Saturday, April 5, 2014

April 4 2014

I never thought about what It would be like to have you gone. The thought you may not be here one day never once crossed my mind and now that you're not here it crosses my mind everyday. The fact I can't call and see how you are or go to Windsor and just sit and drink coffee and watch golf with you eats away at me.
Today I turned 22 and it's not the same without you here. Nothing will ever quite be the same now that you're gone.
It never crossed my mind that it would actually happen and it's been a couple of months and it's still hard to wrap my head around the fact that you weren't going to be here forever.
It's hard to be happy knowing that you're not here. That there aren't going to be anymore walks along the river and getting French fries. No more lessons and talks about random things.
It's hard to be happy when I can't come over and share it with you.
It's hard to be happy even though I know you would want me to be.
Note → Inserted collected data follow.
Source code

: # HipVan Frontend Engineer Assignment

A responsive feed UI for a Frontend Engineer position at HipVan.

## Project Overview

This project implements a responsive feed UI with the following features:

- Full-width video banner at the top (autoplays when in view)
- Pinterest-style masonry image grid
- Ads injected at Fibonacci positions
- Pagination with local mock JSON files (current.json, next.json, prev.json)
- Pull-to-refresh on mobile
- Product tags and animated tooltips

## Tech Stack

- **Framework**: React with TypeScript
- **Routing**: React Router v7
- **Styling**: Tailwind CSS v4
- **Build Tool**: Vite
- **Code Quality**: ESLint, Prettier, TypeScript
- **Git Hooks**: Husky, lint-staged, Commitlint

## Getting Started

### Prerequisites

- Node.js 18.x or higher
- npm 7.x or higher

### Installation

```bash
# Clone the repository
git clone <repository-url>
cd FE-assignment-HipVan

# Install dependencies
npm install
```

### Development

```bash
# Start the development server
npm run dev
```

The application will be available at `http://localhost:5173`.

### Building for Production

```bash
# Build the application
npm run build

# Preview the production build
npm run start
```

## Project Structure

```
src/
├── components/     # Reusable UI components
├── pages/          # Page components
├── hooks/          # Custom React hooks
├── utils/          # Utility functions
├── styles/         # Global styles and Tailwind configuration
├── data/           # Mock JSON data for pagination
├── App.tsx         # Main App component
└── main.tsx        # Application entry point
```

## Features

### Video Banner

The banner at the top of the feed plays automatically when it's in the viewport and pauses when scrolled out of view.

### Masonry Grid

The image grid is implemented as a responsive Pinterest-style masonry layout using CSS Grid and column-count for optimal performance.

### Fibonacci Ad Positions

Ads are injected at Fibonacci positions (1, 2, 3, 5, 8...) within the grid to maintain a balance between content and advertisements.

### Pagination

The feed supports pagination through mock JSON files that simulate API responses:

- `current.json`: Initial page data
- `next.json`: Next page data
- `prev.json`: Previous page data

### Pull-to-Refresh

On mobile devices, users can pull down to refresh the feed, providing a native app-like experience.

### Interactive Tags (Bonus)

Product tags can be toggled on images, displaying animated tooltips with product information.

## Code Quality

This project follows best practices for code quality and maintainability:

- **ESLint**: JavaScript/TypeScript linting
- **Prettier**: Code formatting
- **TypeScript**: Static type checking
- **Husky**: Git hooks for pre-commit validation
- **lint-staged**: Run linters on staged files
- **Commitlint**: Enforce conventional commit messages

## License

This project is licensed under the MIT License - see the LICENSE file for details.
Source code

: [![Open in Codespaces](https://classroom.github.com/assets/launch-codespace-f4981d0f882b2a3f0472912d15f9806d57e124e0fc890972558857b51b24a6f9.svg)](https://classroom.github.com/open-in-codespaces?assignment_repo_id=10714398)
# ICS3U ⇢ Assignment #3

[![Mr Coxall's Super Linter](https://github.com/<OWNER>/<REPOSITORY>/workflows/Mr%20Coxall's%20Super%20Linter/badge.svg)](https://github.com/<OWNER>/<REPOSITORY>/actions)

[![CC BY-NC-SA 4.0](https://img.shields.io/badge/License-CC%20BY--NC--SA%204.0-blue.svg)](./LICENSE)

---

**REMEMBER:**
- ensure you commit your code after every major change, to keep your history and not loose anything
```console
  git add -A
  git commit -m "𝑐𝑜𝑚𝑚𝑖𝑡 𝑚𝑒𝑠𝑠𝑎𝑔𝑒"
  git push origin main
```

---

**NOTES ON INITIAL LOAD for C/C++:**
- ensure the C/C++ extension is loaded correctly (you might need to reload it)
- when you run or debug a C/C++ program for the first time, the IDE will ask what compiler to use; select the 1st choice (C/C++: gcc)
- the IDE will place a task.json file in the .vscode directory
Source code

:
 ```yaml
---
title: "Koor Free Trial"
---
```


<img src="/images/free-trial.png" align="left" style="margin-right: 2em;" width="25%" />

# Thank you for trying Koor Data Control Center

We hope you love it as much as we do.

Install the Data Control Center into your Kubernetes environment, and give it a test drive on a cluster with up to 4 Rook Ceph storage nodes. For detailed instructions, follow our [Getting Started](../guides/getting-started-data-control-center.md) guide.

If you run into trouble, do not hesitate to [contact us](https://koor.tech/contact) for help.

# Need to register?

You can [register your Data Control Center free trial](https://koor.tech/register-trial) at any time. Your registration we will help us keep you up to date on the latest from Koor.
All I want this year is for you to be back .. Maybe my birthday wish is a little out of reach, but it might be the only thing that could make everything be okay. As much as my birthday has been incredible, in the back of my mind you're still there, and all I can think about is what it would be like to tell you about my trip and see the smile on your face as I spill detail after detail ... and that's what hurts the most.
I can't tell you everything, I can't show you pictures of it ... and I can't share fries by the river.

All I want for my birthday is to have you back ... I wasn't ready to say good bye.